Department of Colorectal Medicine and Genetics, Royal Melbourne Hospital, Parkville, VIC, Australia; Department of Medicine, University of Melbourne, Parkville, VIC, Australia; Institute of Human Genetics, Medical Faculty, University of Bonn, Bonn, Germany.
Ambry Genetics, Aliso Viejo, CA, USA.
Am J Hum Genet. 2024 Nov 7;111(11):2427-2443. doi: 10.1016/j.ajhg.2024.09.002. Epub 2024 Oct 1.

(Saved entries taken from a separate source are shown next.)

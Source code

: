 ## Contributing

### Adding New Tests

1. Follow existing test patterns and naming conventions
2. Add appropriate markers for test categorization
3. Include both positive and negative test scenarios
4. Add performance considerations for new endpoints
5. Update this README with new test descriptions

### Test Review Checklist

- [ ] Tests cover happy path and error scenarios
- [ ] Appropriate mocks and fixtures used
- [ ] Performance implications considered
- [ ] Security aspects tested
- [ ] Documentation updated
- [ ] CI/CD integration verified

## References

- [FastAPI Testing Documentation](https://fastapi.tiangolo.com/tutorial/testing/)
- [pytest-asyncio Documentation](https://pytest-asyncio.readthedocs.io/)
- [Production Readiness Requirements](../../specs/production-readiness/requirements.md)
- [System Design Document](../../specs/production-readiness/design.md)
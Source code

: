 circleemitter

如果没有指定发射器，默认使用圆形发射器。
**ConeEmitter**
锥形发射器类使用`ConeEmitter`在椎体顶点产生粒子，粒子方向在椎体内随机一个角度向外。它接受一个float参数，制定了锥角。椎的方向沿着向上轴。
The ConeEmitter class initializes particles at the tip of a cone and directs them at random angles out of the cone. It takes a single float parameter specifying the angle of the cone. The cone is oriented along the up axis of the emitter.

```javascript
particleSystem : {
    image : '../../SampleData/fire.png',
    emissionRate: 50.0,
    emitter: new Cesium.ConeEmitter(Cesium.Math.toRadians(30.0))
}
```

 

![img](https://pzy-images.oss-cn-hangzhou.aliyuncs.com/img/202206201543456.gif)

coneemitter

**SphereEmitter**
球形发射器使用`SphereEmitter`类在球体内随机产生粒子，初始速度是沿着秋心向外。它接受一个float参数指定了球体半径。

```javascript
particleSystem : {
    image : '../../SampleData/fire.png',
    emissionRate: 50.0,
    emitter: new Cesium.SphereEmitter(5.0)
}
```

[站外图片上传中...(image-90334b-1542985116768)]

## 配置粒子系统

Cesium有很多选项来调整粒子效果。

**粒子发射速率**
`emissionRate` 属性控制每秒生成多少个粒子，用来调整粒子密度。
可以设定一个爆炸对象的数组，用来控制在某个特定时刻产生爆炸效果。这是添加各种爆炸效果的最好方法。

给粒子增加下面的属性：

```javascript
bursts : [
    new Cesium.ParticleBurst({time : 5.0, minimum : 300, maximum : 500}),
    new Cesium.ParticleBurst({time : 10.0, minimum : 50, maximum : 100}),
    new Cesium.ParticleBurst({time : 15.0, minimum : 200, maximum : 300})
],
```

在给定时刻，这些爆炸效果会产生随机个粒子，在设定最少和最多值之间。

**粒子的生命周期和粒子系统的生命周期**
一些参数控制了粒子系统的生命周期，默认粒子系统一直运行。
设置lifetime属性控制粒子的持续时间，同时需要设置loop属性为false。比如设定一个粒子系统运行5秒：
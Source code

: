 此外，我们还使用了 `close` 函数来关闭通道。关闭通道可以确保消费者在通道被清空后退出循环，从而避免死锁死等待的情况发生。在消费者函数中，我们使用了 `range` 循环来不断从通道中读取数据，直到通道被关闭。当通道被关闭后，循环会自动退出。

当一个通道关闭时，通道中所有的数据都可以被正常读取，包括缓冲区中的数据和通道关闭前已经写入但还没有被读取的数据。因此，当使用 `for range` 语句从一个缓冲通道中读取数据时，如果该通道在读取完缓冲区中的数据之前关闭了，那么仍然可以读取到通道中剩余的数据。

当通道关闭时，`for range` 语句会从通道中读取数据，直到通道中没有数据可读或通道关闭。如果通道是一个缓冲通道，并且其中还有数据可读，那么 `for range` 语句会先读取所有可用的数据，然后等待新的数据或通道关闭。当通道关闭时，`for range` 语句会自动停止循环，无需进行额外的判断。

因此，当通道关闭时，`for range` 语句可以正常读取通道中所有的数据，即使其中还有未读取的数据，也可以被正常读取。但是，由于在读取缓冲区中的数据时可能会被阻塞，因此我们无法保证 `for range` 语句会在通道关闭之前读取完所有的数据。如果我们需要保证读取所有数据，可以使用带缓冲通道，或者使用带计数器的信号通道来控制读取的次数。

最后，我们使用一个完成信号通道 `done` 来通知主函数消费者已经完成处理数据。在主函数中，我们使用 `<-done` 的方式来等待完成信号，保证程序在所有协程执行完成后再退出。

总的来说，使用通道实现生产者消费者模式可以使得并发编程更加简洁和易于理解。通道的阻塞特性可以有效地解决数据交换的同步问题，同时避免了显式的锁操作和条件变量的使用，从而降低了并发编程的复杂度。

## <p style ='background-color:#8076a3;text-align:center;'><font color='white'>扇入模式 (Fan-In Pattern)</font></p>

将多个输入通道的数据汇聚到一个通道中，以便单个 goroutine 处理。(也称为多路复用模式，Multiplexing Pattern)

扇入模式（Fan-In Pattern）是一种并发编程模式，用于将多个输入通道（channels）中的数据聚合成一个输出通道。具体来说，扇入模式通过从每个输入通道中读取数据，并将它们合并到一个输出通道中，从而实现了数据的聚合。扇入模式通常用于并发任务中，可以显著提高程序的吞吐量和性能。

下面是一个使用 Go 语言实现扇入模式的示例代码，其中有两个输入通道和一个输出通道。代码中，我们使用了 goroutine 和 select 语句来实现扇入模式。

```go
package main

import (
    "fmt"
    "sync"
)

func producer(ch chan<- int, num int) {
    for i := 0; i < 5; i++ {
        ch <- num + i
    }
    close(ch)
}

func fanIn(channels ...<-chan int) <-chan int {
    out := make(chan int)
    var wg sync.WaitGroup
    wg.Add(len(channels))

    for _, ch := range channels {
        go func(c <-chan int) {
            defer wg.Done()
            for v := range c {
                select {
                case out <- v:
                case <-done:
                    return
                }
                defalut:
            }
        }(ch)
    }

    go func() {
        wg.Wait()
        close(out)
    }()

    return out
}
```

Pathogenic constitutional APC variants underlie familial adenomatous polyposis, the most common hereditary gastrointestinal polyposis syndrome. To improve variant classification and resolve the interpretative challenges of variants of uncertain significance (VUSs), APC-specific variant classification criteria were developed by the ClinGen-InSiGHT Hereditary Colorectal Cancer/Polyposis Variant Curation Expert Panel (VCEP) based on the criteria of the American College of Medical Genetics and Genomics and the Association for Molecular Pathology (ACMG/AMP). A streamlined algorithm using the APC-specific criteria was developed and applied to assess all APC variants in ClinVar and the International Society for Gastrointestinal Hereditary Tumours (InSiGHT) international reference APC Leiden Open Variation Database (LOVD) variant database, which included a total of 10,228 unique APC variants. Among the ClinVar and LOVD variants with an initial classification of (likely) benign or (likely) pathogenic, 94% and 96% remained in their original categories, respectively. In contrast, 41% ClinVar and 61% LOVD VUSs were reclassified into clinically meaningful classes, the vast majority as (likely) benign. The total number of VUSs was reduced by 37%. In 24 out of 37 (65%) promising APC variants that remained VUS despite evidence for pathogenicity, a data-mining-driven work-up allowed their reclassification as (likely) pathogenic. These results demonstrated that the application of APC-specific criteria substantially reduced the number of VUSs in ClinVar and LOVD. The study also demonstrated the feasibility of a systematic approach to variant classification in large datasets, which might serve as a generalizable model for other gene- or disease-specific variant interpretation initiatives. It also allowed for the prioritization of VUSs that will benefit from in-depth evidence collection. This subset of APC variants was approved by the VCEP and made publicly available through ClinVar and LOVD for widespread clinical use.
家族性腺瘤性息肉病是最常见的遗传性胃肠道息肉综合征,其病因是 APC 致病性结构变异。为了改善变异分类,解决意义未明的变异(VUS)的解释难题,ClinGen-InSiGHT 遗传性结直肠癌/息肉病变异临床解读专家小组(VCEP)根据美国医学遗传学与基因组学学会和分子病理学协会(ACMG/AMP)的标准,制定了 APC 特异性变异分类标准。在此基础上开发了一种简化算法,并将其应用于 ClinVar 和国际胃肠道遗传肿瘤学会(InSiGHT)国际 APC 莱顿开放变异数据库(LOVD)变异数据库中的所有 APC 变异的评估,这两个数据库共包含 10228 个独特的 APC 变异。在 ClinVar 和 LOVD 中,初始分类为(可能)良性或(可能)致病性的变异中,分别有 94%和 96%保持在原来的类别中。相比之下,41%的 ClinVar 和 61%的 LOVD VUS 被重新分类为具有临床意义的类别,其中绝大多数为(可能)良性。VUS 的总数减少了 37%。在 24 个仍为 VUS 的有研究证据表明致病性的 APC 变异中(占比 65%),通过数据挖掘进行分析后,其中绝大多数(占比 97%)被重新归类为(可能)致病性。这些结果表明,应用 APC 特异性标准可显著减少 ClinVar 和 LOVD 中的 VUS 数量。该研究还表明,在大型数据集进行变异分类的系统方法是可行的,可为其他基因或疾病特异性变异解读工作提供可推广的模型。该方法还可以对需要深入证据收集的 VUS 进行优先级排序。该 APC 变异子集经 VCEP 批准后通过 ClinVar 和 LOVD 公开,供广泛临床使用。